# Task to complete
Please return every line of the records below that contains the word "pnpm".

# Records to process
※
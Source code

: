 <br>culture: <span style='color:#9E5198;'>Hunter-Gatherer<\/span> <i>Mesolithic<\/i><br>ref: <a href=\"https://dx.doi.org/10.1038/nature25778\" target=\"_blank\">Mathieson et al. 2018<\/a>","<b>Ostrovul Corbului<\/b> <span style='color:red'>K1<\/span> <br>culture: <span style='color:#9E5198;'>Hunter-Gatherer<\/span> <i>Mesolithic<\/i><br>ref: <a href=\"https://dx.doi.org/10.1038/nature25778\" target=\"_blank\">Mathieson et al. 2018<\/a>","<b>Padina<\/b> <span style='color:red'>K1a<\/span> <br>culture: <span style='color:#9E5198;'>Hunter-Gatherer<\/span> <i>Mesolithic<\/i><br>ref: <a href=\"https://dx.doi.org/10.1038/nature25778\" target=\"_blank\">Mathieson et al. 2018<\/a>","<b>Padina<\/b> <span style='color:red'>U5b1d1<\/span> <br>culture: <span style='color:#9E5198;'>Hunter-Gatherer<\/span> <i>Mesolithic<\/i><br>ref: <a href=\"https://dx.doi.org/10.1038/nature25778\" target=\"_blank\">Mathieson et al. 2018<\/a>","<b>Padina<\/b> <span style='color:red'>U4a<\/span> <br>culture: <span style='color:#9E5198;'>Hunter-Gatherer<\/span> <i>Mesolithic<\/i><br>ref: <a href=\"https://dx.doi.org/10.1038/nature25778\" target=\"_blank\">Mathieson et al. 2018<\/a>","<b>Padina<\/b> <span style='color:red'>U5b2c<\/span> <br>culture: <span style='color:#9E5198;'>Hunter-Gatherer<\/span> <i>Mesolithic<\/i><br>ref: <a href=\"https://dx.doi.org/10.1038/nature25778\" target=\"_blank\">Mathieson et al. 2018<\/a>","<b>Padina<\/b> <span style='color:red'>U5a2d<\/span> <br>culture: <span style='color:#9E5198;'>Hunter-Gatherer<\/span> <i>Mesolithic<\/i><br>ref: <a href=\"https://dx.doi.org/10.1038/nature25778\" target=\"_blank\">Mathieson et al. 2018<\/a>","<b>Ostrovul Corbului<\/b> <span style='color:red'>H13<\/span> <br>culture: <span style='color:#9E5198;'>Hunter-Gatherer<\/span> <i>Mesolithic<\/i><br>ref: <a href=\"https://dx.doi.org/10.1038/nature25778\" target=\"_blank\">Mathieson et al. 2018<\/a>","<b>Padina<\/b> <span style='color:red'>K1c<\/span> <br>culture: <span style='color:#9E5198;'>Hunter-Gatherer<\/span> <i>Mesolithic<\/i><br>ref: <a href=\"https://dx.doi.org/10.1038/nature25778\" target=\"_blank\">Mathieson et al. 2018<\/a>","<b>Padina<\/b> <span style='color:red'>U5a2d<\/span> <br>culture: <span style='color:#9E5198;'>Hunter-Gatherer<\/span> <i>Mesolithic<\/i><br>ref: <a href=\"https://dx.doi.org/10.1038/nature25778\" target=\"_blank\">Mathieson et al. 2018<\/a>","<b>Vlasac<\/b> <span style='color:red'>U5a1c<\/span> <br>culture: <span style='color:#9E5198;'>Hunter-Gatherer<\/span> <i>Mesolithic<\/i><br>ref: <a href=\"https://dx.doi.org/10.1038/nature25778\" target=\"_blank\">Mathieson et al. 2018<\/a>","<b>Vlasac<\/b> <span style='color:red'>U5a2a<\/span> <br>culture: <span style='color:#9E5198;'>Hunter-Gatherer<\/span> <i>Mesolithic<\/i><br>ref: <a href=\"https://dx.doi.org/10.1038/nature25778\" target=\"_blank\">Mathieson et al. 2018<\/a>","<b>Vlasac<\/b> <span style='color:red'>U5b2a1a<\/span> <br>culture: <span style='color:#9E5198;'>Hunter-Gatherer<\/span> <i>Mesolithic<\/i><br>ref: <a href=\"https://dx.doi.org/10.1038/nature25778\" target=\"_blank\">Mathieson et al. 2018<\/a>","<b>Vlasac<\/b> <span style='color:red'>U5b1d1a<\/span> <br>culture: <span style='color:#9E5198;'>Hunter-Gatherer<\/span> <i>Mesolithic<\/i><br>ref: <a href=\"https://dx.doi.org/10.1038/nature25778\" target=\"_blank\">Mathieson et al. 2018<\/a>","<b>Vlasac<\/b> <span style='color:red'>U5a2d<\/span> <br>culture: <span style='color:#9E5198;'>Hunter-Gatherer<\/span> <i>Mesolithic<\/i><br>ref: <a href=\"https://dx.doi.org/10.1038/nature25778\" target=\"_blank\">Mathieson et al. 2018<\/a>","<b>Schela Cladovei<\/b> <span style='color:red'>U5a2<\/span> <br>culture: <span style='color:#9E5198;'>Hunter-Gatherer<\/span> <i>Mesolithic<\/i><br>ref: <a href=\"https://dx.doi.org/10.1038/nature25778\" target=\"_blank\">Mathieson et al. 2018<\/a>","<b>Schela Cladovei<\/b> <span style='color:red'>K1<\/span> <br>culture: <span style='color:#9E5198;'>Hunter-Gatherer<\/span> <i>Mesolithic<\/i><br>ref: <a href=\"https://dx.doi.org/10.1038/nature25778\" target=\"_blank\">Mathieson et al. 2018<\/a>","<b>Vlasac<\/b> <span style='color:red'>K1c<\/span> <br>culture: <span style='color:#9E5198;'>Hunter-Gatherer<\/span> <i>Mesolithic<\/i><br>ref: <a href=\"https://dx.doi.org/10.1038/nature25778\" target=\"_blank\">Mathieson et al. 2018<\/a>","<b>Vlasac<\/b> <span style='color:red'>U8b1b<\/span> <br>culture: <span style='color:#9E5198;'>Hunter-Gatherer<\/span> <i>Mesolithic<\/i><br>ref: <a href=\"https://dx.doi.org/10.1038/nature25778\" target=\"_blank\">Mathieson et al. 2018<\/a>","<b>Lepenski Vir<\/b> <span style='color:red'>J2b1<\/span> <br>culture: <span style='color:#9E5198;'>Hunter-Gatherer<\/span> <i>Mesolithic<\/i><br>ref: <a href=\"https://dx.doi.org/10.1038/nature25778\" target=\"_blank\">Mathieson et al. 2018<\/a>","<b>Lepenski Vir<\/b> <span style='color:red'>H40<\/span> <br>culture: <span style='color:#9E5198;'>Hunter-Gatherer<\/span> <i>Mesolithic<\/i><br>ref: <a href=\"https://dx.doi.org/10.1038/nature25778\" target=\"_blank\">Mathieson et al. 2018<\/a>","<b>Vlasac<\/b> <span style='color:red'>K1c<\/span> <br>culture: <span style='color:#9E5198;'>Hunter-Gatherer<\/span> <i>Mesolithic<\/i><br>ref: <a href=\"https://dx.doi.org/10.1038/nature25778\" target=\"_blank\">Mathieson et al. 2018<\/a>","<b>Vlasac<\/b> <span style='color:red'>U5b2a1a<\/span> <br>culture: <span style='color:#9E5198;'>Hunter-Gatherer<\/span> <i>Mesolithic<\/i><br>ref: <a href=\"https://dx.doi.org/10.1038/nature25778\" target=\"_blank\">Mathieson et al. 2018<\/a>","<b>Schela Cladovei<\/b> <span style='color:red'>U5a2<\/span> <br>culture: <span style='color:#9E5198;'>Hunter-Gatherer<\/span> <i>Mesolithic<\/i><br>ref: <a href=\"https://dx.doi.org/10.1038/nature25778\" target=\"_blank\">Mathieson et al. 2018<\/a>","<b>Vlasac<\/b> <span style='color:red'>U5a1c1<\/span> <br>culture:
※
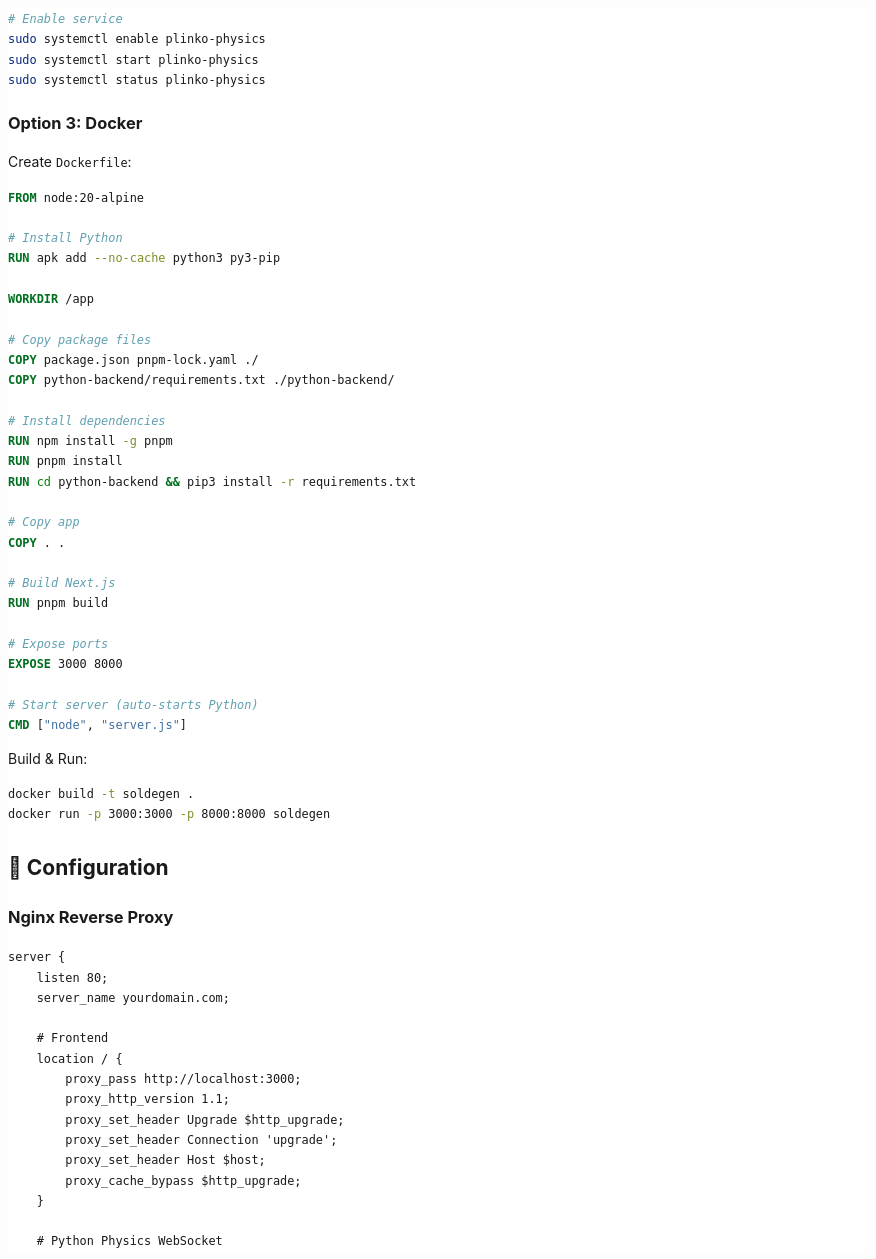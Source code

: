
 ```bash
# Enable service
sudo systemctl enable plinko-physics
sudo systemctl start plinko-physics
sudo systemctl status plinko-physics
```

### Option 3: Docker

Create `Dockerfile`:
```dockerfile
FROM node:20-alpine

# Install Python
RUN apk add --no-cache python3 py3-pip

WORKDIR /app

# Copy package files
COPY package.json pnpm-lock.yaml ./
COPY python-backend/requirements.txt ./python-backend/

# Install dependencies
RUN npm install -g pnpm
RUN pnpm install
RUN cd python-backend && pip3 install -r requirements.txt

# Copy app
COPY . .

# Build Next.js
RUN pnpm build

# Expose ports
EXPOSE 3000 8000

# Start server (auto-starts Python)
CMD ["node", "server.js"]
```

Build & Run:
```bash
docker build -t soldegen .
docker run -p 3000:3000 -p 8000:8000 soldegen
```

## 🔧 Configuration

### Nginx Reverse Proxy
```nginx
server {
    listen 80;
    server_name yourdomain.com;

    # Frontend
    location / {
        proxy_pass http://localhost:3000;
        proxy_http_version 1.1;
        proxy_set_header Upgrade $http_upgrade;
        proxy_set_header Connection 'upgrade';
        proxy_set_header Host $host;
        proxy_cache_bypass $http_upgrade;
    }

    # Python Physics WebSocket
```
※
# Exercise answer
COPY package.json pnpm-lock.yaml ./
RUN npm install -g pnpm
RUN pnpm install
RUN pnpm build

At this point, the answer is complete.